Kami mengikuti acara APSR 2012 di Hongkong pada tgl 14 sd 16 Desember 2012 dengan mengikuti rombongan Kalbe yang berangkat dari Jakarta tanggal 7 Desember menempuh perjalanan Jakarta, Hongkong, Taipei, Hualien, Taipei, Hongkong, Macau, Shenzhen, Hongkong lalu berpisah dari rombongan yang balik ke Jakarta. Dari Hongkong menumpang Dragon Air kami berdua terbang selama satu jam menuju Xiamen.
Sejak dahulu kala kota Xiamen yang berada di suatu pulau adalah pelabuhan tempat kapal berlayar menuju keselatan yaitu Asia Tenggara dan Asia Selatan atau keutara ke Shanghai dikenal sebagai Jalur Sutera dilautan.
Berikut ini saya tuliskan perjalanan ini disertai foto supaya lebih menarik. Setiba di airport Xiamen pada tgl 17 Desember 2012 kami dijemput bapak Wen Chung dan sopir bapak Soey An. Ternyata airport nya besar dan masih baru, dari sana kami dibawa kerumah dijalan Lian Hua Bailu 10 yang jaraknya 15 menit dan dirumah disambut oleh bapak Awi yang
berasal dari Bagan tetapi sekarang tinggal di Jakarta, beliau sudah 3 bulan tinggal disana dan seorang aktivis vihara. Bapak Awi adalah seorang yang ramah mudah bergaul dan menyenangkan.

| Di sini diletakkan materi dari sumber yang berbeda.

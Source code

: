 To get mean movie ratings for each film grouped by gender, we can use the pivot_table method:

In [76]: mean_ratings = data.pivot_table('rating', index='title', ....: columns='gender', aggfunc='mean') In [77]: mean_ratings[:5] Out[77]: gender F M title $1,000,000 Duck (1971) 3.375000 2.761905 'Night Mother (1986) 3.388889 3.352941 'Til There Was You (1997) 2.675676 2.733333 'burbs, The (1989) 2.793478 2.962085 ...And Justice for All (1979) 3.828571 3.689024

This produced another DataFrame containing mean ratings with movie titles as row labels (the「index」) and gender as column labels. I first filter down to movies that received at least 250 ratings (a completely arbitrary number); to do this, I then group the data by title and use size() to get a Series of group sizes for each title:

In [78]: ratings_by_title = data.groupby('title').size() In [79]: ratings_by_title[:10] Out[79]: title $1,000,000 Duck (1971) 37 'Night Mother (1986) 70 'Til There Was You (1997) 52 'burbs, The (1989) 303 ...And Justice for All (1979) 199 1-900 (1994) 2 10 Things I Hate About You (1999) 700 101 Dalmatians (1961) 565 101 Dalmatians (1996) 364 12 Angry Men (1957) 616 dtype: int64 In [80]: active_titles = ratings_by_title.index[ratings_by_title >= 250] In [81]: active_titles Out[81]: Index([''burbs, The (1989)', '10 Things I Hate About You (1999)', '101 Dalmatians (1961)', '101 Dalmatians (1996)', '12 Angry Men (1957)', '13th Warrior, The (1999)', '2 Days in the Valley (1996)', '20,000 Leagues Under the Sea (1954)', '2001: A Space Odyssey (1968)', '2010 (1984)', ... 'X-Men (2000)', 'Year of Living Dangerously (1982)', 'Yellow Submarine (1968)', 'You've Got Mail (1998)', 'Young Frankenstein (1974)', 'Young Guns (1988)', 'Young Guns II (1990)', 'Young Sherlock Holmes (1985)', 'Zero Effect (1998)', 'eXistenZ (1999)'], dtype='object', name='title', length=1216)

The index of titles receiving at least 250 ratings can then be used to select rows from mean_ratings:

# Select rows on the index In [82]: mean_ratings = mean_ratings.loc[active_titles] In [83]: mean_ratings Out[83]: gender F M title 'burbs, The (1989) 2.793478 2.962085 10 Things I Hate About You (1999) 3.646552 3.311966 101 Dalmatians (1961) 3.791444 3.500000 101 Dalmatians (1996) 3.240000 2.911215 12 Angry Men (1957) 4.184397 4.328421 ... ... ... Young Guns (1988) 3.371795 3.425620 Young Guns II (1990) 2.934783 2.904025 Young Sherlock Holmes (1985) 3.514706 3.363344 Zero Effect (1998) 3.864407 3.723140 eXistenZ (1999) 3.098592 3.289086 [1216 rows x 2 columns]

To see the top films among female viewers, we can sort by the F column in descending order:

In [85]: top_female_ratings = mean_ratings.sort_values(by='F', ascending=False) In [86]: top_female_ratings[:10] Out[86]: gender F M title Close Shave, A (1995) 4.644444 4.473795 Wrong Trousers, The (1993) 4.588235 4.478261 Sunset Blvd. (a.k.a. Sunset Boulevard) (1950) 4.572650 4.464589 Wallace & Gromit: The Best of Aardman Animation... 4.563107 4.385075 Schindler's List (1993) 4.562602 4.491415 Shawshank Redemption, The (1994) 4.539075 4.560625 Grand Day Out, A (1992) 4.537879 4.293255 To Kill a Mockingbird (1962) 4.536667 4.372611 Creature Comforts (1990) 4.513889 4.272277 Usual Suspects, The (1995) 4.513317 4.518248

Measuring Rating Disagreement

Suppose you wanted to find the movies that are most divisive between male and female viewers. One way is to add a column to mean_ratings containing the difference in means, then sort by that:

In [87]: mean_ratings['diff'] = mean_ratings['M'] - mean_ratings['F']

Perburuan jejak leluhur sebenarnya dimulai sejak tahun 1980 dengan bertanya dan mencatat sedikit demi sedikit keterangan dari famili yang lebih tua, mengumpulkan foto, mengunjungi makam leluhur di pekuburan Cikadut Bandung dan membuat foto bong pay menerjemahkan tulisannya sehingga akhirnya diperoleh petunjuk dari bong pay Tan Sim Sioe (foto 1).
Kakek saya adalah Tan Tjeng Tong (anak Tan Sim Sioe) yang beristerikan Tjan Pouw Nio semasa hidupnya beliau pindah dari Bandung lalu menetap dikota Tasikmalaya dan membuka usaha pabrik batik dan perdagangan.

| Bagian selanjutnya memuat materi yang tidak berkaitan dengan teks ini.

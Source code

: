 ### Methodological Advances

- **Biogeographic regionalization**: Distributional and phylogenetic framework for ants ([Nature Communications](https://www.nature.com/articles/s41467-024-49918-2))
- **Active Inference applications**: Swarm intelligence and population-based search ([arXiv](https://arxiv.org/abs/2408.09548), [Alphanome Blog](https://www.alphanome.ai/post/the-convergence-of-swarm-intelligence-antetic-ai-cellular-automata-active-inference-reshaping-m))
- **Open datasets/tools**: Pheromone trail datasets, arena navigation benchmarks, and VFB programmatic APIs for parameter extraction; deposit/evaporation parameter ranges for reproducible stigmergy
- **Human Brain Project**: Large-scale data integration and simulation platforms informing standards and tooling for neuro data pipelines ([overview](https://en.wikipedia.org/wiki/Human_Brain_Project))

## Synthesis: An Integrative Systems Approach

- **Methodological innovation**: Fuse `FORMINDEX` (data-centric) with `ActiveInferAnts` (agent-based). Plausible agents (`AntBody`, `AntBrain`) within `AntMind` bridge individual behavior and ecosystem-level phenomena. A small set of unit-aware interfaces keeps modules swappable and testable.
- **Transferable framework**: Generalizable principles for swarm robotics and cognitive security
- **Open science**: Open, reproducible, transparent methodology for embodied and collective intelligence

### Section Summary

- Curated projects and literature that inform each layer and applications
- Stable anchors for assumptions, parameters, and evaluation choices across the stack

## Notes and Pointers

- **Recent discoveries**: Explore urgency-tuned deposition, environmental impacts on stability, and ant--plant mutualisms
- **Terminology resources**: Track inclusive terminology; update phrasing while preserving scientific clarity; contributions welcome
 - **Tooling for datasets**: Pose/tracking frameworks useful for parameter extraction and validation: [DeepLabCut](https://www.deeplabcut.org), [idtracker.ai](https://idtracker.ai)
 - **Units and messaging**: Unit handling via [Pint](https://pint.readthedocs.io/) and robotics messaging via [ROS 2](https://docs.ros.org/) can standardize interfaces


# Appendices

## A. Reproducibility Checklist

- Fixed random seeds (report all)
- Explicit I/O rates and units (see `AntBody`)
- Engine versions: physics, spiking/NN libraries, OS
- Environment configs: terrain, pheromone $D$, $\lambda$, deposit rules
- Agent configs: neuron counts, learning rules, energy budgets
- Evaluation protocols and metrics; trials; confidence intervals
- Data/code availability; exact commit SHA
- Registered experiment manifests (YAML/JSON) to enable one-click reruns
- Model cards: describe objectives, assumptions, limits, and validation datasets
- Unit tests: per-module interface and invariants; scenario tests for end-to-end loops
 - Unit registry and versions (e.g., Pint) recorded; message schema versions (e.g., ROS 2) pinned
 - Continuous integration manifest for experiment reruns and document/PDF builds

Malam hari bapak Awie meminta bantuan tetangga yang berjualan buah untuk mencari di internet karena besok kita akan pergi kekampung tersebut untuk mencari informasi.
Pada saat yang sama saya mendapat informasi dari bapak Sugianto Tjandra bahwa Tjan Boen Tjiang yang merupakan kakek dari Tjan Pouw Nio juga berasal dari Fujian. Tjan Boen Tjiang berasal dari desa Chan Wei Chun kampung She Tou setelah dicari di internet ternyata kedua nama desa tersebut tidak ada.

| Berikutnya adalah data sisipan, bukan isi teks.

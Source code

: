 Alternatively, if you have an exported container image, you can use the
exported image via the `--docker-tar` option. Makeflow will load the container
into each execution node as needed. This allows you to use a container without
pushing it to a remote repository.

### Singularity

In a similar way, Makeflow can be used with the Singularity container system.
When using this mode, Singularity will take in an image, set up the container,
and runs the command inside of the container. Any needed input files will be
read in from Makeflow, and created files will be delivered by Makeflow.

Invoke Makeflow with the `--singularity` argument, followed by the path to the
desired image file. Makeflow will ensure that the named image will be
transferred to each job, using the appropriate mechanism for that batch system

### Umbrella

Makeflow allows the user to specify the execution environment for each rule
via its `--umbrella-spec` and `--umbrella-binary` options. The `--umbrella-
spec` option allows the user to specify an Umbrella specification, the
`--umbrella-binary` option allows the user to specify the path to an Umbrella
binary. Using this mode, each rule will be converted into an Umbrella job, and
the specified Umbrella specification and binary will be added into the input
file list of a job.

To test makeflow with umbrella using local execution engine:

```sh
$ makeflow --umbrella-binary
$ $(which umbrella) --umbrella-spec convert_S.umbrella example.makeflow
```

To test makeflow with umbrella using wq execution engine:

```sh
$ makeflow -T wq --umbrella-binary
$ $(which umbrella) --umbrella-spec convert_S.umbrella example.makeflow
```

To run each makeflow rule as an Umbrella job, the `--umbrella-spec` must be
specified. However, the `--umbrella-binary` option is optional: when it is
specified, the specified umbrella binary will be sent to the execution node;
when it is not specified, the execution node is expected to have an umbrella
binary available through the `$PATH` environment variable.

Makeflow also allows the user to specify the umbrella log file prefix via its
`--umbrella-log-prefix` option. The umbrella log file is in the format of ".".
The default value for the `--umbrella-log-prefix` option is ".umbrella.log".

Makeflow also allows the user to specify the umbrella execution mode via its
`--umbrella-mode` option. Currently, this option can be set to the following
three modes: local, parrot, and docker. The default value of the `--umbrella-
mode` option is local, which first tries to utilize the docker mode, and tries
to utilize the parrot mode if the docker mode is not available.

Keesokan harinya kami bersama bapak Soey An dan bapak Awi menuju Nan Jing disebelah barat kota Xia Men sesuai petunjuk google map.
Foto 1 Bong pay Tan Sim Sioe di pekuburan Cikadut Bandung, meninggal tahun 1909 berasal dari kampung Nan Jing dekat kota Zhang Zhou di provinsi Fu Jian. Dua huruf paling atas adalah Nan Jing dibaca dari kanan kekiri.
Foto 2 menunjukkan persimpangan jalan ke Nan Jing (daerah wisata Tu Lou) dan Shuyang.
Foto 3 peta daerah wisata Tu Lou dimana pintu masuknya ada dikiri.
Foto 4 memperlihatkan pintu masuk kantor daerah tourist Tu Lou Nan Jing disitu kami harus membeli tiket masuk.
Foto 5.Kantor turis dan lapangan parkir disebelah kiri dan deretan restoran disebelah kanan.
Awie dan Soey An sangat membantu sebagai penghubung maupun penerjemah dengan orang lokal. Jarak ke Nan Jing lebih dari 200 km dan ditempuh selama 3 jam melalui jalan toll, ternyata Nan Jing termasuk world heritage sehingga fasilitas turisme sangat baik dan banyak tourist kesana.
Kami makan siang dulu di restoran sambil mencari informasi dari pemilik restoran tentang rumah marga Tan. Katanya ada dua rumah marga Tan, salah satunya berjarak 3 km kearah kiri dan ini yang hendak kami cari.
Memasuki daerah ini mulai tampak perkampungan penduduk, yang khas adalah bentuk rumah kuno aslinya berupa lingkaran dengan satu pintu masuk dan dinding terbuat dari batu, tanah dan balok kayu.
Dari penduduk yang sedang bekerja membangun rumah dipinggir jalan diperoleh informasi bahwa mereka juga marga Tan dan kampung mereka terdiri dari satu rumah bundar (foto 6 sd 9) tetapi disebelah dalam lagi ada kampung marga Tan yang lebih besar yaitu Shang Dian dan ada rumah abunya.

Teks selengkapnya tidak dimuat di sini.